**WORK TO COMPLETE**:
Leave out the pictures. Return every record otherwise untouched.

**RECORDS TO USE**:
.....
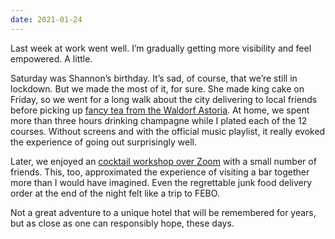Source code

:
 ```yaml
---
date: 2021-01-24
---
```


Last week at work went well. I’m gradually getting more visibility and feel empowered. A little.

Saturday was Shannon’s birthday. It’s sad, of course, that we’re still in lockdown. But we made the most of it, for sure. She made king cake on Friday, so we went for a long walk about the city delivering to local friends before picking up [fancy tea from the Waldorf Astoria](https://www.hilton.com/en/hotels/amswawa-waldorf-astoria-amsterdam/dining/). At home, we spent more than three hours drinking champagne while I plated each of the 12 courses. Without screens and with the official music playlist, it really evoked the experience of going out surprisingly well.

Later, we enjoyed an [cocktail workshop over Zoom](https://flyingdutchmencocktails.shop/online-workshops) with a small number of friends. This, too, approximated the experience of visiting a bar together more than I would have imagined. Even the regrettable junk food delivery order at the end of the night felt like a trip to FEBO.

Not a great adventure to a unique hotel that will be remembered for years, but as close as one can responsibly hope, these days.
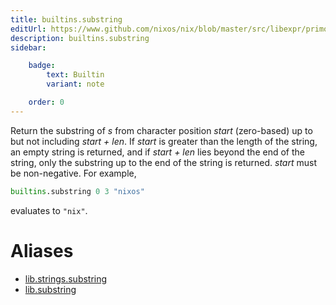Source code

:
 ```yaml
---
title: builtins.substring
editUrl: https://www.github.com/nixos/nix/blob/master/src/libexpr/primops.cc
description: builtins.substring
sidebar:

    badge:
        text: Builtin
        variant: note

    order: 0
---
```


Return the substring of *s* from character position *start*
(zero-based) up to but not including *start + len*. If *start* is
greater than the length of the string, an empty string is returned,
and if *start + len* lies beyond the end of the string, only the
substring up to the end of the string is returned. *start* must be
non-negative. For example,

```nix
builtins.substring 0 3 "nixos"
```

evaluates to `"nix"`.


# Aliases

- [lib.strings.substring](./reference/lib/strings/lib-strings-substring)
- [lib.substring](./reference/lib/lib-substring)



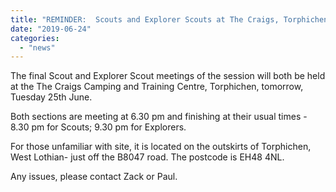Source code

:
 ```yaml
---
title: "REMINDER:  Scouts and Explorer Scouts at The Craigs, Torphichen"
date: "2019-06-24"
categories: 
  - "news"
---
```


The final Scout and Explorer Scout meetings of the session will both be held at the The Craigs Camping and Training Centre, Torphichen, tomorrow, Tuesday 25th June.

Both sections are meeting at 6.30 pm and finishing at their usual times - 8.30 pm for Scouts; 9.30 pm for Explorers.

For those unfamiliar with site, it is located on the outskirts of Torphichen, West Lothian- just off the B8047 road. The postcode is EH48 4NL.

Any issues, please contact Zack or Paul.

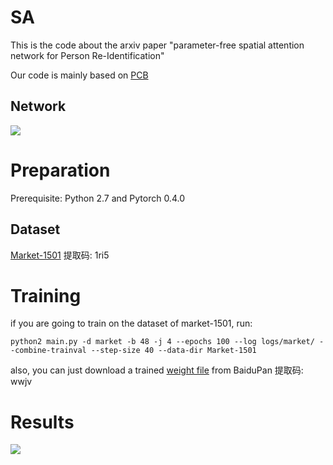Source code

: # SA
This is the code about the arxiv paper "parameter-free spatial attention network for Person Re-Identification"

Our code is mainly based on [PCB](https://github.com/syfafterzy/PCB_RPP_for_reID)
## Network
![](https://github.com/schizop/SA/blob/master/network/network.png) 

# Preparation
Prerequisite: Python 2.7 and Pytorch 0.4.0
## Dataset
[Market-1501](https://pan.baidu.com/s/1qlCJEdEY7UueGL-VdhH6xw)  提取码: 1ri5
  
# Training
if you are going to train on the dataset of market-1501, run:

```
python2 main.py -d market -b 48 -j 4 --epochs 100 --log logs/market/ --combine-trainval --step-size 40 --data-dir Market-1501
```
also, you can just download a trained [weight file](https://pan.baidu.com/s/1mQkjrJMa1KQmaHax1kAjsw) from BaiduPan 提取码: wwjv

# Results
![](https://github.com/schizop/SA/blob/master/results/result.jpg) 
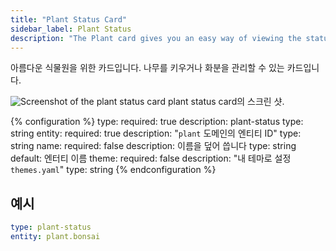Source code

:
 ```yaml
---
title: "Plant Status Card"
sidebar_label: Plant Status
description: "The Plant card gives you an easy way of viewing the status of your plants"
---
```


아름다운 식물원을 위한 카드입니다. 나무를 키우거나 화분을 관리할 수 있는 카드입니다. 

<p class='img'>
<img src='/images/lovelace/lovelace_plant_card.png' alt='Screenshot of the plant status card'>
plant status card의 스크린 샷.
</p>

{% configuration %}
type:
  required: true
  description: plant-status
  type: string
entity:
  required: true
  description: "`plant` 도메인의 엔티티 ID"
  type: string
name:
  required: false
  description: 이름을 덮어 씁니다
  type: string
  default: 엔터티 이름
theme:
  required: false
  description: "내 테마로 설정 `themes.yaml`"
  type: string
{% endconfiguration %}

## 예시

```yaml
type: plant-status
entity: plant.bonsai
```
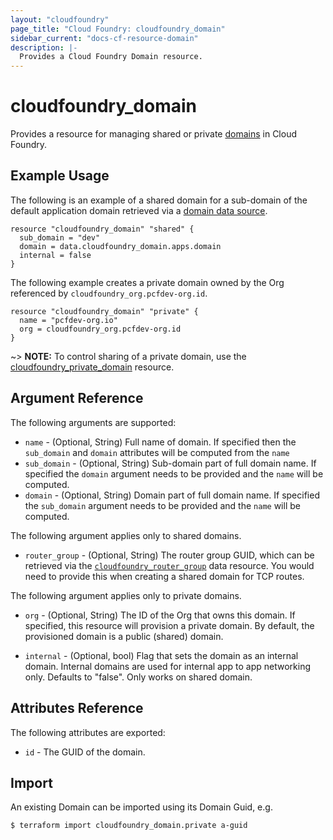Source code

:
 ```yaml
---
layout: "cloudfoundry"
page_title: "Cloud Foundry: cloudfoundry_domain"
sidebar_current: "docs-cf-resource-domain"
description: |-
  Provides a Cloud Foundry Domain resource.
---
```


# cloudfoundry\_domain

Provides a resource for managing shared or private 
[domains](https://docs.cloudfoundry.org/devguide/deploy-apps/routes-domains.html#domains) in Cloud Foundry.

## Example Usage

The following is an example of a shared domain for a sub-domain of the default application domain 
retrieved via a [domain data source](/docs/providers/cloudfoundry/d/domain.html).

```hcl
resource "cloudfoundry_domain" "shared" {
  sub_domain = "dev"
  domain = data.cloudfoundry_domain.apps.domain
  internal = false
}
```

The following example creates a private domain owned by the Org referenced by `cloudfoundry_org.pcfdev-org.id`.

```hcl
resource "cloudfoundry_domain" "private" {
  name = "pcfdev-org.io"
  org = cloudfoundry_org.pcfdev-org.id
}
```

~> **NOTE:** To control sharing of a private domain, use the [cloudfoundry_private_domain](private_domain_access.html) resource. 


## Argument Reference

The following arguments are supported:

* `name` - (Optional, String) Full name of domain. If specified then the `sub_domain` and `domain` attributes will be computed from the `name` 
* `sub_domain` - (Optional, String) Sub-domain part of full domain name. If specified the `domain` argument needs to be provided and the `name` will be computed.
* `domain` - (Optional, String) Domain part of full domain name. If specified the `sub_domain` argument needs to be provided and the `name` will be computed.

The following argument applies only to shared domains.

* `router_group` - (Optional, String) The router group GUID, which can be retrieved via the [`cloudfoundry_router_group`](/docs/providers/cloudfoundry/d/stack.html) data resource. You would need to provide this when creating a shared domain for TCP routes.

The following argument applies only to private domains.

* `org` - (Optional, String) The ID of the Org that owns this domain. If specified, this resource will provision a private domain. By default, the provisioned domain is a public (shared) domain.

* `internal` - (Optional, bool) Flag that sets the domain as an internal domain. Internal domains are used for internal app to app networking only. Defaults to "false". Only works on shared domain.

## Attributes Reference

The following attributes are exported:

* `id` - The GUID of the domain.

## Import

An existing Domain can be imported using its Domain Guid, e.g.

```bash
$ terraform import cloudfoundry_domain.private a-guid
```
.....
**RESULT OF THE EXERCISE**:
Source code

:
 ```yaml
---
date: 2021-01-24
---
```


Last week at work went well. I’m gradually getting more visibility and feel empowered. A little.

Saturday was Shannon’s birthday. It’s sad, of course, that we’re still in lockdown. But we made the most of it, for sure. She made king cake on Friday, so we went for a long walk about the city delivering to local friends before picking up [fancy tea from the Waldorf Astoria](https://www.hilton.com/en/hotels/amswawa-waldorf-astoria-amsterdam/dining/). At home, we spent more than three hours drinking champagne while I plated each of the 12 courses. Without screens and with the official music playlist, it really evoked the experience of going out surprisingly well.

Later, we enjoyed an [cocktail workshop over Zoom](https://flyingdutchmencocktails.shop/online-workshops) with a small number of friends. This, too, approximated the experience of visiting a bar together more than I would have imagined. Even the regrettable junk food delivery order at the end of the night felt like a trip to FEBO.

Not a great adventure to a unique hotel that will be remembered for years, but as close as one can responsibly hope, these days.
Source code

:
 ```yaml
---
title: builtins.substring
editUrl: https://www.github.com/nixos/nix/blob/master/src/libexpr/primops.cc
description: builtins.substring
sidebar:

    badge:
        text: Builtin
        variant: note

    order: 0
---
```


Return the substring of *s* from character position *start*
(zero-based) up to but not including *start + len*. If *start* is
greater than the length of the string, an empty string is returned,
and if *start + len* lies beyond the end of the string, only the
substring up to the end of the string is returned. *start* must be
non-negative. For example,

```nix
builtins.substring 0 3 "nixos"
```

evaluates to `"nix"`.


# Aliases

- [lib.strings.substring](./reference/lib/strings/lib-strings-substring)
- [lib.substring](./reference/lib/lib-substring)



Source code

:
 ```yaml
---
title: "REMINDER:  Scouts and Explorer Scouts at The Craigs, Torphichen"
date: "2019-06-24"
categories: 
  - "news"
---
```


The final Scout and Explorer Scout meetings of the session will both be held at the The Craigs Camping and Training Centre, Torphichen, tomorrow, Tuesday 25th June.

Both sections are meeting at 6.30 pm and finishing at their usual times - 8.30 pm for Scouts; 9.30 pm for Explorers.

For those unfamiliar with site, it is located on the outskirts of Torphichen, West Lothian- just off the B8047 road. The postcode is EH48 4NL.

Any issues, please contact Zack or Paul.

Source code

: # SA
This is the code about the arxiv paper "parameter-free spatial attention network for Person Re-Identification"

Our code is mainly based on [PCB](https://github.com/syfafterzy/PCB_RPP_for_reID)
## Network
![](https://github.com/schizop/SA/blob/master/network/network.png) 

# Preparation
Prerequisite: Python 2.7 and Pytorch 0.4.0
## Dataset
[Market-1501](https://pan.baidu.com/s/1qlCJEdEY7UueGL-VdhH6xw)  提取码: 1ri5
  
# Training
if you are going to train on the dataset of market-1501, run:

```
python2 main.py -d market -b 48 -j 4 --epochs 100 --log logs/market/ --combine-trainval --step-size 40 --data-dir Market-1501
```
also, you can just download a trained [weight file](https://pan.baidu.com/s/1mQkjrJMa1KQmaHax1kAjsw) from BaiduPan 提取码: wwjv

# Results
![](https://github.com/schizop/SA/blob/master/results/result.jpg) 
Source code

:
 ```yaml
---
title: "Plant Status Card"
sidebar_label: Plant Status
description: "The Plant card gives you an easy way of viewing the status of your plants"
---
```


아름다운 식물원을 위한 카드입니다. 나무를 키우거나 화분을 관리할 수 있는 카드입니다. 

<p class='img'>
<img src='/images/lovelace/lovelace_plant_card.png' alt='Screenshot of the plant status card'>
plant status card의 스크린 샷.
</p>

{% configuration %}
type:
  required: true
  description: plant-status
  type: string
entity:
  required: true
  description: "`plant` 도메인의 엔티티 ID"
  type: string
name:
  required: false
  description: 이름을 덮어 씁니다
  type: string
  default: 엔터티 이름
theme:
  required: false
  description: "내 테마로 설정 `themes.yaml`"
  type: string
{% endconfiguration %}

## 예시

```yaml
type: plant-status
entity: plant.bonsai
```
Source code

:
 ```yaml
---
layout: "cloudfoundry"
page_title: "Cloud Foundry: cloudfoundry_domain"
sidebar_current: "docs-cf-resource-domain"
description: |-
  Provides a Cloud Foundry Domain resource.
---
```


# cloudfoundry\_domain

Provides a resource for managing shared or private 
[domains](https://docs.cloudfoundry.org/devguide/deploy-apps/routes-domains.html#domains) in Cloud Foundry.

## Example Usage

The following is an example of a shared domain for a sub-domain of the default application domain 
retrieved via a [domain data source](/docs/providers/cloudfoundry/d/domain.html).

```hcl
resource "cloudfoundry_domain" "shared" {
  sub_domain = "dev"
  domain = data.cloudfoundry_domain.apps.domain
  internal = false
}
```

The following example creates a private domain owned by the Org referenced by `cloudfoundry_org.pcfdev-org.id`.

```hcl
resource "cloudfoundry_domain" "private" {
  name = "pcfdev-org.io"
  org = cloudfoundry_org.pcfdev-org.id
}
```

~> **NOTE:** To control sharing of a private domain, use the [cloudfoundry_private_domain](private_domain_access.html) resource. 


## Argument Reference

The following arguments are supported:

* `name` - (Optional, String) Full name of domain. If specified then the `sub_domain` and `domain` attributes will be computed from the `name` 
* `sub_domain` - (Optional, String) Sub-domain part of full domain name. If specified the `domain` argument needs to be provided and the `name` will be computed.
* `domain` - (Optional, String) Domain part of full domain name. If specified the `sub_domain` argument needs to be provided and the `name` will be computed.

The following argument applies only to shared domains.

* `router_group` - (Optional, String) The router group GUID, which can be retrieved via the [`cloudfoundry_router_group`](/docs/providers/cloudfoundry/d/stack.html) data resource. You would need to provide this when creating a shared domain for TCP routes.

The following argument applies only to private domains.

* `org` - (Optional, String) The ID of the Org that owns this domain. If specified, this resource will provision a private domain. By default, the provisioned domain is a public (shared) domain.

* `internal` - (Optional, bool) Flag that sets the domain as an internal domain. Internal domains are used for internal app to app networking only. Defaults to "false". Only works on shared domain.

## Attributes Reference

The following attributes are exported:

* `id` - The GUID of the domain.

## Import

An existing Domain can be imported using its Domain Guid, e.g.

```bash
$ terraform import cloudfoundry_domain.private a-guid
```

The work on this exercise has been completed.